Question

Solve the triangle.

A = 21°, C = 105°, c = 5

Answer 1

so.... what are we solving for?

Answer 2

the other components.
Can you check my solution?
B = 54°, a ≈ 1.9, b ≈ 4.2

Answer 3

You can easily solve for B, first
180=a+b+c so 180-105-21=54

Then you can use law of sines for this one
\[\frac{ sinA }{ a }=\frac{ sinB }{ b }\frac{ sinC }{ c }\]
Then set it up with the information you know
\[\frac{ \sin21^{o} }{ a }=\frac{ sinB }{ b } = \frac{ \sin105^{o} }{ 5 }\]

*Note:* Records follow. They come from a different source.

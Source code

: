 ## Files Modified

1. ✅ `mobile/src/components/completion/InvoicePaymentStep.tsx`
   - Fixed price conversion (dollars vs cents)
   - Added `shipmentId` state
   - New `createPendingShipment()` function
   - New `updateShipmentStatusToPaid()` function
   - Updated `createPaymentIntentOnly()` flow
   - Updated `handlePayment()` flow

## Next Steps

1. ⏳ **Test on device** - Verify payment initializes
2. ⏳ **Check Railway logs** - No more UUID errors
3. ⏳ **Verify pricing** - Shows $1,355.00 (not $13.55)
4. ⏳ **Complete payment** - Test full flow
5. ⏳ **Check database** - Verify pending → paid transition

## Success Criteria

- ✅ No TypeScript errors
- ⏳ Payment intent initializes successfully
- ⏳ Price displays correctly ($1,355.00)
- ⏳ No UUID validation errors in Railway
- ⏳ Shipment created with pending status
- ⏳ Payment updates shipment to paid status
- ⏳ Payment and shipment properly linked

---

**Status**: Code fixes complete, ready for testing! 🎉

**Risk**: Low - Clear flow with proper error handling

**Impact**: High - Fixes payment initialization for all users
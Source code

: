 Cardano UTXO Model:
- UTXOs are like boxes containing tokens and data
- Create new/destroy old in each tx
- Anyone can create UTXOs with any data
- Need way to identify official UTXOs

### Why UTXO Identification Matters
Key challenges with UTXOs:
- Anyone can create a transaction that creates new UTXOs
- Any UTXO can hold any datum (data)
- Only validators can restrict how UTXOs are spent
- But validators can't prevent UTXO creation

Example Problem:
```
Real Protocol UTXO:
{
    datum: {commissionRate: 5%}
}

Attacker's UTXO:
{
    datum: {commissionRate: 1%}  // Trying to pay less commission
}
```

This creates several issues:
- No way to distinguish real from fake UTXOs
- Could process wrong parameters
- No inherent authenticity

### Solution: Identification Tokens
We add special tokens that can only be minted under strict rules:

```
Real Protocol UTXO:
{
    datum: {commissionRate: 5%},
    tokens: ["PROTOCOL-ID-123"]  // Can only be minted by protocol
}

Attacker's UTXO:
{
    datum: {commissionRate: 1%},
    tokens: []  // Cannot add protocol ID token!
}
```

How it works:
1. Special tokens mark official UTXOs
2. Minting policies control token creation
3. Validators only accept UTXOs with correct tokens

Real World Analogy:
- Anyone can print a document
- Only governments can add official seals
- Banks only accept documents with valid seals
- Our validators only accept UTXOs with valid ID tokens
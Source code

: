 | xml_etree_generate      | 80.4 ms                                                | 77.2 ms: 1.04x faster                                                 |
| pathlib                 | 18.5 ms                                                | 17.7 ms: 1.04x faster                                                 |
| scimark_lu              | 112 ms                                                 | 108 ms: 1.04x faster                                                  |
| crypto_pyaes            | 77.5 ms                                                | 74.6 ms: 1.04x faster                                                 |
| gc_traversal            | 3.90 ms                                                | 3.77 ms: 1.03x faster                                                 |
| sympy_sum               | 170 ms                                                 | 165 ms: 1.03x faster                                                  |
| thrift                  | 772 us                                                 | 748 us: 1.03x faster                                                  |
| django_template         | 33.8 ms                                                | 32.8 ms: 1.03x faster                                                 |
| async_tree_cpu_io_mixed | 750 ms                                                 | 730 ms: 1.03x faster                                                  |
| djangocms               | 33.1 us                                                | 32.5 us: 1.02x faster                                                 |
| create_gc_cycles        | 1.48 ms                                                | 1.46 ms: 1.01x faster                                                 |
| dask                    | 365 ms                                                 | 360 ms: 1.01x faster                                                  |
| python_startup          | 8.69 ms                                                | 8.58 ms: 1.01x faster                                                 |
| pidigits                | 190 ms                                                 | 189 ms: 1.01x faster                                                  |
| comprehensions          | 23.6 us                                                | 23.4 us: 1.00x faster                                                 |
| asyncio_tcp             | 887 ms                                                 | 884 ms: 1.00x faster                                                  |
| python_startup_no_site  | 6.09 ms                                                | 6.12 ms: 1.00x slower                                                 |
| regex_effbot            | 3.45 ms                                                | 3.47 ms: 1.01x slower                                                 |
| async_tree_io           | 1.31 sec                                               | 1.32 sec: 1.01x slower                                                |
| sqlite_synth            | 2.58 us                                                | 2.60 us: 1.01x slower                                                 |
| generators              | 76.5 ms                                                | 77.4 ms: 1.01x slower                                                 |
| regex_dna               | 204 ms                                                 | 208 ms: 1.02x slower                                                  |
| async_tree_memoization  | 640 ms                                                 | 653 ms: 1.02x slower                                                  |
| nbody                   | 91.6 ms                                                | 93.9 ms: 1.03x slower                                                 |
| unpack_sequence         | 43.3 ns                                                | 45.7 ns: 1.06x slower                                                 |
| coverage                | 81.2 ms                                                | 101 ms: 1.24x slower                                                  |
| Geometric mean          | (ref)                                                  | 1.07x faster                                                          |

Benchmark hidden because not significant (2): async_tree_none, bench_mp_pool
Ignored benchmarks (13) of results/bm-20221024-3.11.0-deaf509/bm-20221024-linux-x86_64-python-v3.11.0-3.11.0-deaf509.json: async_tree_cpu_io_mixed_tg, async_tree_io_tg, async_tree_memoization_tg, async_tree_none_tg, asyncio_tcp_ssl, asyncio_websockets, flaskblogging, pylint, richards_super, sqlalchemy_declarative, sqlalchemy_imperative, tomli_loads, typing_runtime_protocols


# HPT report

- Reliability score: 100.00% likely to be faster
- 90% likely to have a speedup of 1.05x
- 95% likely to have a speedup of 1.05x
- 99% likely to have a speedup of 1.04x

You can basically ignore the middle part about sinB and b for now, and take the a and c parts and cross multiply, solve for a
\[5\sin21^{o}=asin105^{o}\]
Divide both sides by sin105, and a= 1.86 (MAKE SURE YOURE IN DEGREES NOT RADIANS)
Then do the same for b with the cross multiplying
\[5\sin54^{o}=bsin105\]
Divide by sin105, b=4.19

Then its always good to make sure your biggest angle and biggest side line up so that you know you didn't do something stupid

Answer 4

So, was I correct?

Answer 5

Haha yes, you sent your answers before i got a chance to finish. Good work! :)

Answer 6

Can you help me with something else?

Answer 7

you can always post anew, thus we can revise each other